‘Ain't nothin' like the real thing’. Motivation and study processes on a work-based project course in information systems design


Correspondence should be addressed to Laura Helle, Department of Education, 20014 Turun Yliopisto, Finland (e-mail: laura.helle@utu.fi).


Background. Advocates of the project method claim that project-based learning inspires student learning. However, it has been claimed that project-based learning environments demand quite a bit of self-regulation on the part of the learner.

Aims. Consequently, it was tested whether students scoring low in self-regulation of learning experienced ‘friction’, an incompatibility between student self-regulation and the demands posed by the learning environment. This would be manifest in cognitive processing and motivation.

Samples. The target group consisted of 58 mainly third-year Finnish university students taking a mandatory project course in information systems design.
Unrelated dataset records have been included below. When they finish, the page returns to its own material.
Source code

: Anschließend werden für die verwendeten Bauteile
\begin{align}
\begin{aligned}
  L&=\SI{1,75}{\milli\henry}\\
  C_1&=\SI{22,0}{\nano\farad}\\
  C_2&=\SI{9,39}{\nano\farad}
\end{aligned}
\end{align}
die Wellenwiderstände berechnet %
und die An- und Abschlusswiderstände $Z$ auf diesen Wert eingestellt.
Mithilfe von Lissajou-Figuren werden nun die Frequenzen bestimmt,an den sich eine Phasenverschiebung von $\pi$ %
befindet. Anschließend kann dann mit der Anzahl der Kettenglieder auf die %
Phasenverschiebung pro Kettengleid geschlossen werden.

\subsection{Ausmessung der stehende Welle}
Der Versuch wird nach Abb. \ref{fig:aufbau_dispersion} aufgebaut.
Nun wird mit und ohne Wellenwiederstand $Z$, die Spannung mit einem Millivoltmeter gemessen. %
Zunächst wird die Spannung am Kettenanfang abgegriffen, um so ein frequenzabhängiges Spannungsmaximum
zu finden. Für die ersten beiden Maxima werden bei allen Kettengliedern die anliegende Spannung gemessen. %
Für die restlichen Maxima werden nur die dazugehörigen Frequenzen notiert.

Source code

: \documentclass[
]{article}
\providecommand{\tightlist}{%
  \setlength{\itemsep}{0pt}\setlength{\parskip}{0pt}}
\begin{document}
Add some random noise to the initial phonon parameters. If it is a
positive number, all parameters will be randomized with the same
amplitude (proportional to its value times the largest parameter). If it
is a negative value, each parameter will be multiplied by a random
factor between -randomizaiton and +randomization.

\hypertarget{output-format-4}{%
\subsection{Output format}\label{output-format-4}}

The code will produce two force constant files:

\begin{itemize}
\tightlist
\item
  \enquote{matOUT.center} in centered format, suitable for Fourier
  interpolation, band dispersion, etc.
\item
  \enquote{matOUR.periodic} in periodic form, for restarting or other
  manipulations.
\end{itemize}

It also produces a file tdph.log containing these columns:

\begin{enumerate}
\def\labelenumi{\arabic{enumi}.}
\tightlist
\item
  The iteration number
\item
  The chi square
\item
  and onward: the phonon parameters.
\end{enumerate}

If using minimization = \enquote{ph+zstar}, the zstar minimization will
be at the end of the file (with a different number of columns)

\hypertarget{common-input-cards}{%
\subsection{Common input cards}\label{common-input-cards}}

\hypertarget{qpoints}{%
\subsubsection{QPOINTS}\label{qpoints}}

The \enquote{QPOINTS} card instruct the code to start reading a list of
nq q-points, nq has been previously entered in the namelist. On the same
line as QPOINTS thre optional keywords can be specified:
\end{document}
During the project course, student teams completed a commissioned assignment. The study also included a matched nonequivalent comparison group composed of computer science students attending study programmes without a project-based component.

Methods. Data were gathered by means of a questionnaire administered at the beginning and end of the project course and it was analysed by between-groups repeated measures ANOVA. In addition, the students on the course were interviewed.

Results. Results suggest that the work-based project model in question may indeed have a substantial motivational impact, interestingly benefitting especially those students who scored low in self-regulation.

Conclusions. It is argued that we tend to view learning environments too simplistically. In particular, a basic distinction should be made between individual and collaborative learning contexts, since peer scaffolding, group grading and choice of group roles may explain why students scoring low in self-regulation of learning did not encounter friction as expected.